What lines in the entries below contain the word "theoremstyle"? Copy all of them.

Entries provided:
---

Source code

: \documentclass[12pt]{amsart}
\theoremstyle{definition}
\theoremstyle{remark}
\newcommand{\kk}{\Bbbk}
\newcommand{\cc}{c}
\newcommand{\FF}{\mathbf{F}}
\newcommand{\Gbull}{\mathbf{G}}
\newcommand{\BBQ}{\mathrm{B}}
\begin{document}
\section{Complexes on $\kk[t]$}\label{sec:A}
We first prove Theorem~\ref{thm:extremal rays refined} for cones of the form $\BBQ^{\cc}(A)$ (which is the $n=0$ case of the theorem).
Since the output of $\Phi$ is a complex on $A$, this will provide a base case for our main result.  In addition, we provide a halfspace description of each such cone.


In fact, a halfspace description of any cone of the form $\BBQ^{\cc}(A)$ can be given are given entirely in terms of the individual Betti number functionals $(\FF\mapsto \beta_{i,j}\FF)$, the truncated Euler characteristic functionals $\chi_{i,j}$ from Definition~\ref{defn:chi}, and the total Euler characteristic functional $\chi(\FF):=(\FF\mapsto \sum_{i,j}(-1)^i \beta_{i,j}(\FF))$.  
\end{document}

---

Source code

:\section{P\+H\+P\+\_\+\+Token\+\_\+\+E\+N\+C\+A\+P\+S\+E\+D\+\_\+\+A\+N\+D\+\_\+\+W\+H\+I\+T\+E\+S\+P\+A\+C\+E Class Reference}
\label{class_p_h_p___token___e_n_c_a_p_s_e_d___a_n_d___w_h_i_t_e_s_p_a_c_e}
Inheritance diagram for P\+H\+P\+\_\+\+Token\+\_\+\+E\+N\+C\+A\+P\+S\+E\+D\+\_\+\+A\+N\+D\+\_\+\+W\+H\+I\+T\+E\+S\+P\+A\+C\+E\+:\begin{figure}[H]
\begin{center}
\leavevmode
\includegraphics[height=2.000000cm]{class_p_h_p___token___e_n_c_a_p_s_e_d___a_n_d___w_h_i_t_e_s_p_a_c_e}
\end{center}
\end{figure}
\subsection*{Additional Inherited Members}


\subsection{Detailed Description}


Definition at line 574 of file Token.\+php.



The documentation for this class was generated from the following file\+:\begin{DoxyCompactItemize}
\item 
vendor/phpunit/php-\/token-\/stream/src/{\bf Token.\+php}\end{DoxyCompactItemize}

---

Written answer:
\theoremstyle{definition}
\theoremstyle{remark}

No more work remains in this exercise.